Work instruction:
Line by line, set down the records exactly as they appear below.

Supplied records:
*** Block opens ***
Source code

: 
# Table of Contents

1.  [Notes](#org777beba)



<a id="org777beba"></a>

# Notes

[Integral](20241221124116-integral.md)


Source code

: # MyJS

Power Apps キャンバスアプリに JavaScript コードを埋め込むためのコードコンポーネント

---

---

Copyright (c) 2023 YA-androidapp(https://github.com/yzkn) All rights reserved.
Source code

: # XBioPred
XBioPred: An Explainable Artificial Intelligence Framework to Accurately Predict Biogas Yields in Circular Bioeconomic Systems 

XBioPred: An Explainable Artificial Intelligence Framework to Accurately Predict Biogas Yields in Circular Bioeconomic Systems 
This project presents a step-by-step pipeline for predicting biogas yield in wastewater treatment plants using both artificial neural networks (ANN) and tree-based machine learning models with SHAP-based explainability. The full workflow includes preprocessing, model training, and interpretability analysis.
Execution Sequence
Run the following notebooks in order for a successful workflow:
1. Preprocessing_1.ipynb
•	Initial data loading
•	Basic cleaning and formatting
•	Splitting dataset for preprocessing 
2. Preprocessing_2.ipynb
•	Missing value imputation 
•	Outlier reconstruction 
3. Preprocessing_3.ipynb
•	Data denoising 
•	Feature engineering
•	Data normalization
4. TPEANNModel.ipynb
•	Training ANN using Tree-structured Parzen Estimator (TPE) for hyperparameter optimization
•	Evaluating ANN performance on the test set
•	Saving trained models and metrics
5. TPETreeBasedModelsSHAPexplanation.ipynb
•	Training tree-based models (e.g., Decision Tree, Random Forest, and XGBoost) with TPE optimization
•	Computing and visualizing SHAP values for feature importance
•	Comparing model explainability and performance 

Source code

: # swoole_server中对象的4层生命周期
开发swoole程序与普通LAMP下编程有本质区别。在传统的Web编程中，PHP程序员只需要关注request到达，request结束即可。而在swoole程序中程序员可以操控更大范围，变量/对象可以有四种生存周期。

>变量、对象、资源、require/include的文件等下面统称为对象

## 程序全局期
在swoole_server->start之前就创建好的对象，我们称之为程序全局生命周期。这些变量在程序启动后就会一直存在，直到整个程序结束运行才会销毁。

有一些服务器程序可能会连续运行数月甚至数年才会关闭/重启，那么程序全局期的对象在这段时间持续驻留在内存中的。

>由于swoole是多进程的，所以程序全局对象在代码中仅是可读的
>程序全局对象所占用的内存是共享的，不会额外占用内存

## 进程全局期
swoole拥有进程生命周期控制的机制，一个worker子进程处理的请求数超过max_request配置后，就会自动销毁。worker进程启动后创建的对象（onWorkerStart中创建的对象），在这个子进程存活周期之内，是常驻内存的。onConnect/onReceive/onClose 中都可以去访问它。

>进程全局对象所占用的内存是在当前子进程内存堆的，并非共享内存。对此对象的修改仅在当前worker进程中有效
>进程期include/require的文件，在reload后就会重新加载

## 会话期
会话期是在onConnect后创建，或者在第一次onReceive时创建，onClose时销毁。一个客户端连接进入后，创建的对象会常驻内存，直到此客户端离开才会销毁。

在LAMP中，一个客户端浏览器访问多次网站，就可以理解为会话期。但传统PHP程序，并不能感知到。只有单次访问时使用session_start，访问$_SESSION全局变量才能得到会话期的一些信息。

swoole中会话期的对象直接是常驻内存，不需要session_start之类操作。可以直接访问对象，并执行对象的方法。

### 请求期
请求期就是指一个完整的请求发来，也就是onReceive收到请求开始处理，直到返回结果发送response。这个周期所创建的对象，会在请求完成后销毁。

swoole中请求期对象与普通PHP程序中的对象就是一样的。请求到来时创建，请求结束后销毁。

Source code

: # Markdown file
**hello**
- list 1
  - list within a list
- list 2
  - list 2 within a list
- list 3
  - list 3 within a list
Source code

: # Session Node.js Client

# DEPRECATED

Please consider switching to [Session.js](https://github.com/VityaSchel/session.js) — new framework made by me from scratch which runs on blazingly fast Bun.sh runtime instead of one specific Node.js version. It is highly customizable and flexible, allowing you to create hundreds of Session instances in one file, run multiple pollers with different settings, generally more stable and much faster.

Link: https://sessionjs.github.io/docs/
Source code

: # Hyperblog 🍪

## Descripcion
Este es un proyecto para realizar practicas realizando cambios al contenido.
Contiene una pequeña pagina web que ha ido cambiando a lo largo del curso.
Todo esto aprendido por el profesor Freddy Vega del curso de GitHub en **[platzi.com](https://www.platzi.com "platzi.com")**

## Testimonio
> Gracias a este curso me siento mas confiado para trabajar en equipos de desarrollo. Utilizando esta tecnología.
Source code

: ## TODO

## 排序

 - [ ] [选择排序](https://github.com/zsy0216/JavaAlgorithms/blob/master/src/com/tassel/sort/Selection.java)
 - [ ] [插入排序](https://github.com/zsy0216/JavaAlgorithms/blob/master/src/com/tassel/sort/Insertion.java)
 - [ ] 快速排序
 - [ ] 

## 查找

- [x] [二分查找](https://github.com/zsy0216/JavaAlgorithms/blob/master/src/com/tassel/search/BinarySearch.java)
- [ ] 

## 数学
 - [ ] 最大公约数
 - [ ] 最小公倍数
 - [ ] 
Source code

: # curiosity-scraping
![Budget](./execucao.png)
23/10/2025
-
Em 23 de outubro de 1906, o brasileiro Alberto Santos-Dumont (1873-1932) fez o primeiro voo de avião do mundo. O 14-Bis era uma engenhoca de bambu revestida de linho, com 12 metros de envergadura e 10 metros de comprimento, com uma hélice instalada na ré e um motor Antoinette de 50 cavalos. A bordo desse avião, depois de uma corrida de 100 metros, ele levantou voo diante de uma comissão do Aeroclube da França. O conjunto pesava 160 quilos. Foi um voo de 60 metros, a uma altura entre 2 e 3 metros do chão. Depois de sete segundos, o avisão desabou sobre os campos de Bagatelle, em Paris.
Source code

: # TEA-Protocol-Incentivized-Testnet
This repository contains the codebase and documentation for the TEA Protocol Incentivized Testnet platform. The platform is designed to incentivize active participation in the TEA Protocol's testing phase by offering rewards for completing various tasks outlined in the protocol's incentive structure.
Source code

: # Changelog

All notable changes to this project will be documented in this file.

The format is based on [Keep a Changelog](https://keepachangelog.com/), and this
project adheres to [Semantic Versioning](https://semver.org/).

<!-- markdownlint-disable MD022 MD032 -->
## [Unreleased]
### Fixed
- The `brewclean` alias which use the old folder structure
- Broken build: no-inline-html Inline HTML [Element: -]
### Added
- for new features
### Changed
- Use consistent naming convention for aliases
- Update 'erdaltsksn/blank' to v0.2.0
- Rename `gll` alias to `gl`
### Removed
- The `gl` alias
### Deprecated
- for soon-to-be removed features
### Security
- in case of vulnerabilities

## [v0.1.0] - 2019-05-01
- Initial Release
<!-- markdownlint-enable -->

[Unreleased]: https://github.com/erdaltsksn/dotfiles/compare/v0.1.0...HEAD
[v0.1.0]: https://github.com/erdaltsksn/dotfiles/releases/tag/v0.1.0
*** Block closes ***
Your solution:
Source code

: 
# Table of Contents

1.  [Notes](#org777beba)



<a id="org777beba"></a>

# Notes

[Integral](20241221124116-integral.md)


Source code

: # MyJS

Power Apps キャンバスアプリに JavaScript コードを埋め込むためのコードコンポーネント

---

---

Copyright (c) 2023 YA-androidapp(https://github.com/yzkn) All rights reserved.
Source code

: # XBioPred
XBioPred: An Explainable Artificial Intelligence Framework to Accurately Predict Biogas Yields in Circular Bioeconomic Systems 

XBioPred: An Explainable Artificial Intelligence Framework to Accurately Predict Biogas Yields in Circular Bioeconomic Systems 
This project presents a step-by-step pipeline for predicting biogas yield in wastewater treatment plants using both artificial neural networks (ANN) and tree-based machine learning models with SHAP-based explainability. The full workflow includes preprocessing, model training, and interpretability analysis.
Execution Sequence
Run the following notebooks in order for a successful workflow:
1. Preprocessing_1.ipynb
•	Initial data loading
•	Basic cleaning and formatting
•	Splitting dataset for preprocessing 
2. Preprocessing_2.ipynb
•	Missing value imputation 
•	Outlier reconstruction 
3. Preprocessing_3.ipynb
•	Data denoising 
•	Feature engineering
•	Data normalization
4. TPEANNModel.ipynb
•	Training ANN using Tree-structured Parzen Estimator (TPE) for hyperparameter optimization
•	Evaluating ANN performance on the test set
•	Saving trained models and metrics
5. TPETreeBasedModelsSHAPexplanation.ipynb
•	Training tree-based models (e.g., Decision Tree, Random Forest, and XGBoost) with TPE optimization
•	Computing and visualizing SHAP values for feature importance
•	Comparing model explainability and performance 

Source code

: # swoole_server中对象的4层生命周期
开发swoole程序与普通LAMP下编程有本质区别。在传统的Web编程中，PHP程序员只需要关注request到达，request结束即可。而在swoole程序中程序员可以操控更大范围，变量/对象可以有四种生存周期。

>变量、对象、资源、require/include的文件等下面统称为对象

## 程序全局期
在swoole_server->start之前就创建好的对象，我们称之为程序全局生命周期。这些变量在程序启动后就会一直存在，直到整个程序结束运行才会销毁。

有一些服务器程序可能会连续运行数月甚至数年才会关闭/重启，那么程序全局期的对象在这段时间持续驻留在内存中的。

>由于swoole是多进程的，所以程序全局对象在代码中仅是可读的
>程序全局对象所占用的内存是共享的，不会额外占用内存

## 进程全局期
swoole拥有进程生命周期控制的机制，一个worker子进程处理的请求数超过max_request配置后，就会自动销毁。worker进程启动后创建的对象（onWorkerStart中创建的对象），在这个子进程存活周期之内，是常驻内存的。onConnect/onReceive/onClose 中都可以去访问它。

>进程全局对象所占用的内存是在当前子进程内存堆的，并非共享内存。对此对象的修改仅在当前worker进程中有效
>进程期include/require的文件，在reload后就会重新加载

## 会话期
会话期是在onConnect后创建，或者在第一次onReceive时创建，onClose时销毁。一个客户端连接进入后，创建的对象会常驻内存，直到此客户端离开才会销毁。

在LAMP中，一个客户端浏览器访问多次网站，就可以理解为会话期。但传统PHP程序，并不能感知到。只有单次访问时使用session_start，访问$_SESSION全局变量才能得到会话期的一些信息。

swoole中会话期的对象直接是常驻内存，不需要session_start之类操作。可以直接访问对象，并执行对象的方法。

### 请求期
请求期就是指一个完整的请求发来，也就是onReceive收到请求开始处理，直到返回结果发送response。这个周期所创建的对象，会在请求完成后销毁。

swoole中请求期对象与普通PHP程序中的对象就是一样的。请求到来时创建，请求结束后销毁。

Source code

: # Markdown file
**hello**
- list 1
  - list within a list
- list 2
  - list 2 within a list
- list 3
  - list 3 within a list
Source code

: # Session Node.js Client

# DEPRECATED

Please consider switching to [Session.js](https://github.com/VityaSchel/session.js) — new framework made by me from scratch which runs on blazingly fast Bun.sh runtime instead of one specific Node.js version. It is highly customizable and flexible, allowing you to create hundreds of Session instances in one file, run multiple pollers with different settings, generally more stable and much faster.

Link: https://sessionjs.github.io/docs/
Source code

: # Hyperblog 🍪

## Descripcion
Este es un proyecto para realizar practicas realizando cambios al contenido.
Contiene una pequeña pagina web que ha ido cambiando a lo largo del curso.
Todo esto aprendido por el profesor Freddy Vega del curso de GitHub en **[platzi.com](https://www.platzi.com "platzi.com")**

## Testimonio
> Gracias a este curso me siento mas confiado para trabajar en equipos de desarrollo. Utilizando esta tecnología.
Source code

: ## TODO

## 排序

 - [ ] [选择排序](https://github.com/zsy0216/JavaAlgorithms/blob/master/src/com/tassel/sort/Selection.java)
 - [ ] [插入排序](https://github.com/zsy0216/JavaAlgorithms/blob/master/src/com/tassel/sort/Insertion.java)
 - [ ] 快速排序
 - [ ] 

## 查找

- [x] [二分查找](https://github.com/zsy0216/JavaAlgorithms/blob/master/src/com/tassel/search/BinarySearch.java)
- [ ] 

## 数学
 - [ ] 最大公约数
 - [ ] 最小公倍数
 - [ ] 
Source code

: # curiosity-scraping
![Budget](./execucao.png)
23/10/2025
-
Em 23 de outubro de 1906, o brasileiro Alberto Santos-Dumont (1873-1932) fez o primeiro voo de avião do mundo. O 14-Bis era uma engenhoca de bambu revestida de linho, com 12 metros de envergadura e 10 metros de comprimento, com uma hélice instalada na ré e um motor Antoinette de 50 cavalos. A bordo desse avião, depois de uma corrida de 100 metros, ele levantou voo diante de uma comissão do Aeroclube da França. O conjunto pesava 160 quilos. Foi um voo de 60 metros, a uma altura entre 2 e 3 metros do chão. Depois de sete segundos, o avisão desabou sobre os campos de Bagatelle, em Paris.
Source code

: # TEA-Protocol-Incentivized-Testnet
This repository contains the codebase and documentation for the TEA Protocol Incentivized Testnet platform. The platform is designed to incentivize active participation in the TEA Protocol's testing phase by offering rewards for completing various tasks outlined in the protocol's incentive structure.
Source code

: # Changelog

All notable changes to this project will be documented in this file.

The format is based on [Keep a Changelog](https://keepachangelog.com/), and this
project adheres to [Semantic Versioning](https://semver.org/).

<!-- markdownlint-disable MD022 MD032 -->
## [Unreleased]
### Fixed
- The `brewclean` alias which use the old folder structure
- Broken build: no-inline-html Inline HTML [Element: -]
### Added
- for new features
### Changed
- Use consistent naming convention for aliases
- Update 'erdaltsksn/blank' to v0.2.0
- Rename `gll` alias to `gl`
### Removed
- The `gl` alias
### Deprecated
- for soon-to-be removed features
### Security
- in case of vulnerabilities

## [v0.1.0] - 2019-05-01
- Initial Release
<!-- markdownlint-enable -->

[Unreleased]: https://github.com/erdaltsksn/dotfiles/compare/v0.1.0...HEAD
[v0.1.0]: https://github.com/erdaltsksn/dotfiles/releases/tag/v0.1.0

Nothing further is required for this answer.